Fabrizio Bervini, directeur de Champ-Dollon constate «le bénéfice indirect de la méditation sur le personnel grâce à une certaine stabilisation des détenus. En ce sens, l’objectif est atteint.» Maintenant, il faut aussi se souvenir qu’à la base, le projet intégrait aussi – pas en même temps que les prisonniers – des collaborateurs de la prison. Jusqu’ici, ils ne se sont pas bousculés au portillon mais les cours ont repris début septembre. «C’est une nouvelle culture de la vie professionnelle qui doit faire son chemin!», ajoute Fabrizio Bervini. D’expérience pilote lancée en 2014, la méditation est devenue partie intégrante de la vie carcérale et existe dorénavant dans trois autres établissements pénitentiaires genevois comme la Brenaz, Villars et la Clairière.

www.antior-association.org/about/

www.pleineconscience-prison.com/

De l'Inde à Genève

La méditation est entrée dans les prisons indiennes en 1975 déjà. Mais la première véritable expérience date de 1993 quand mille prisonniers ont médité, dix jours durant, dans l’immense prison de Tihar à New Delhi. On rapporte qu’à l’issue de l’expérience, les détenus pleuraient, étreignaient leurs geôliers. On n’en demande pas tant, ici dans les prisons genevoises où l’on enseigne une méditation «moins bouddhiste», totalement laïque: la méditation de pleine conscience. Fondée sur des principes scientifiques, la pleine conscience est enseignée dans des prisons à Taïwan, en Italie, aux Etats-Unis etc. Elle permet de cultiver des attitudes telles que le lâcher prise, le non-jugement, la patience et la bienveillance. «Les recherches ont montré des résultats significatifs, notamment une amélioration du sommeil. Outil de développement personnel, la pleine conscience propose l’acquisition d’outils pour mieux se connaître, gérer les situations de stress et développer des attitudes bienveillantes.
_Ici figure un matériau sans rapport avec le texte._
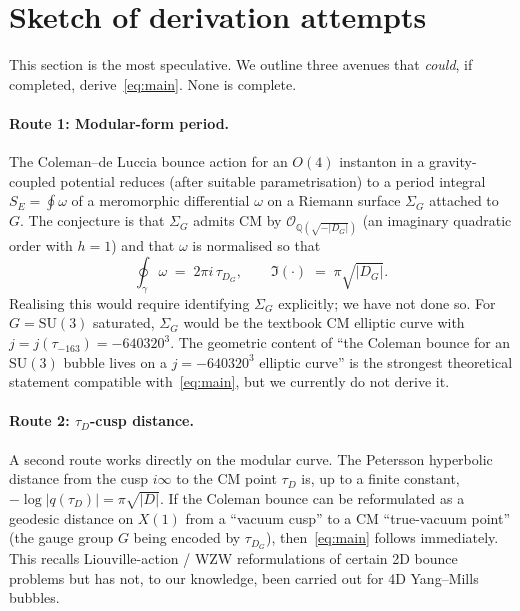 \documentclass[11pt,a4paper]{article}
\theoremstyle{plain}
\theoremstyle{definition}
\newcommand{\Q}{\mathbb{Q}}
\newcommand{\OK}{\mathcal{O}}
\newcommand{\SU}{\mathrm{SU}}
\begin{document}
\section{Sketch of derivation attempts}\label{sec:derivation}

This section is the most speculative. We outline three avenues that \emph{could}, if completed, derive~\eqref{eq:main}. None is complete.

\paragraph{Route 1: Modular-form period.}
The Coleman--de Luccia bounce action for an $O(4)$ instanton in a gravity-coupled potential reduces (after suitable parametrisation) to a period integral $S_E=\oint\omega$ of a meromorphic differential $\omega$ on a Riemann surface $\Sigma_G$ attached to $G$. The conjecture is that $\Sigma_G$ admits CM by $\OK_{\Q(\sqrt{-|D_G|})}$ (an imaginary quadratic order with $h=1$) and that $\omega$ is normalised so that
\[
\oint_\gamma\omega \;=\; 2\pi i\,\tau_{D_G},
\qquad \Im(\cdot)\;=\;\pi\sqrt{|D_G|}.
\]
Realising this would require identifying $\Sigma_G$ explicitly; we have not done so. For $G=\SU(3)$ saturated, $\Sigma_G$ would be the textbook CM elliptic curve with $j=j(\tau_{-163})=-640320^3$. The geometric content of ``the Coleman bounce for an $\SU(3)$ bubble lives on a $j=-640320^3$ elliptic curve'' is the strongest theoretical statement compatible with~\eqref{eq:main}, but we currently do not derive it.

\paragraph{Route 2: $\tau_D$-cusp distance.}
A second route works directly on the modular curve. The Petersson hyperbolic distance from the cusp $i\infty$ to the CM point $\tau_D$ is, up to a finite constant, $-\log|q(\tau_D)|=\pi\sqrt{|D|}$. If the Coleman bounce can be reformulated as a geodesic distance on $X(1)$ from a ``vacuum cusp'' to a CM ``true-vacuum point'' (the gauge group $G$ being encoded by $\tau_{D_G}$), then~\eqref{eq:main} follows immediately. This recalls Liouville-action / WZW reformulations of certain 2D bounce problems but has not, to our knowledge, been carried out for 4D Yang--Mills bubbles.
\end{document}
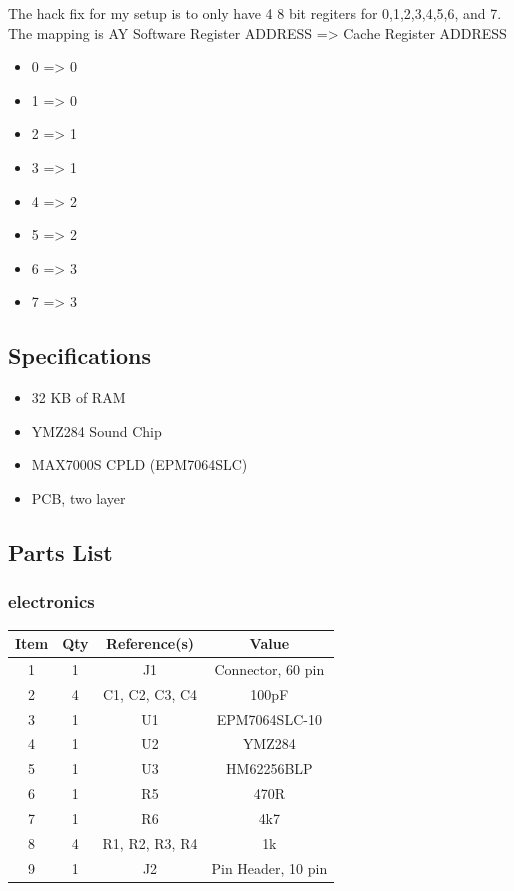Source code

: The hack fix for my setup is to only have 4 8 bit regiters for 0,1,2,3,4,5,6, and 7. The mapping is
AY Software Register ADDRESS => Cache Register ADDRESS

\begin{itemize}
  \item 0 => 0
  \item 1 => 0
  \item 2 => 1
  \item 3 => 1
  \item 4 => 2
  \item 5 => 2
  \item 6 => 3
  \item 7 => 3
\end{itemize}

\subsection{Specifications}

\par
\begin{itemize}
  \item 32 KB of RAM
  \item YMZ284 Sound Chip
  \item MAX7000S CPLD (EPM7064SLC)
  \item PCB, two layer
\end{itemize}

\subsection{Parts List}

\subsubsection{electronics}
\begin{footnotesize}
\begin{longtable}{ |*{4}{c|} }
\hline
{Item} & {Qty} & {Reference(s)} & {Value} \\
\hline
{1} & {1} & {J1} & {Connector, 60 pin} \\
\hline
{2} & {4} & {C1, C2, C3, C4} & {100pF} \\
\hline
{3} & {1} & {U1} & {EPM7064SLC-10} \\
\hline
{4} & {1} & {U2} & {YMZ284} \\
\hline
{5} & {1} & {U3} & {HM62256BLP} \\
\hline
{6} & {1} & {R5} & {470R} \\
\hline
{7} & {1} & {R6} & {4k7} \\
\hline
{8} & {4} & {R1, R2, R3, R4} & {1k} \\
\hline
{9} & {1} & {J2} & {Pin Header, 10 pin} \\
\hline
\end{longtable}
\end{footnotesize}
De gauche à droite, on positive!

Des détenus doivent-ils méditer en prison?

Thomas Bläsi, député et chef de groupe UDC

«La méditation apaise les tensions, cela fait du bien. Tout ce qui peut favoriser la resocialisation des détenus est un élément positif.»

Grégoire Carasso, député PS

«L’approche scientifique et laïque rendent ce projet positif entre détenus et gardiens. Déployons-le avec un soutien public.»

 

Jean-Luc Forni, député et chef de groupe PDC

«Ce concept diminue les tensions en prison et permet le dialogue entre détenus et gardiens. C’est de la prévention active sans répression.»

 

Rolin Wavre, député PLR

«Ce projet est utile à la société, à partir du moment où on livre des outils pour les détenus quand ils seront de retour dans la société.»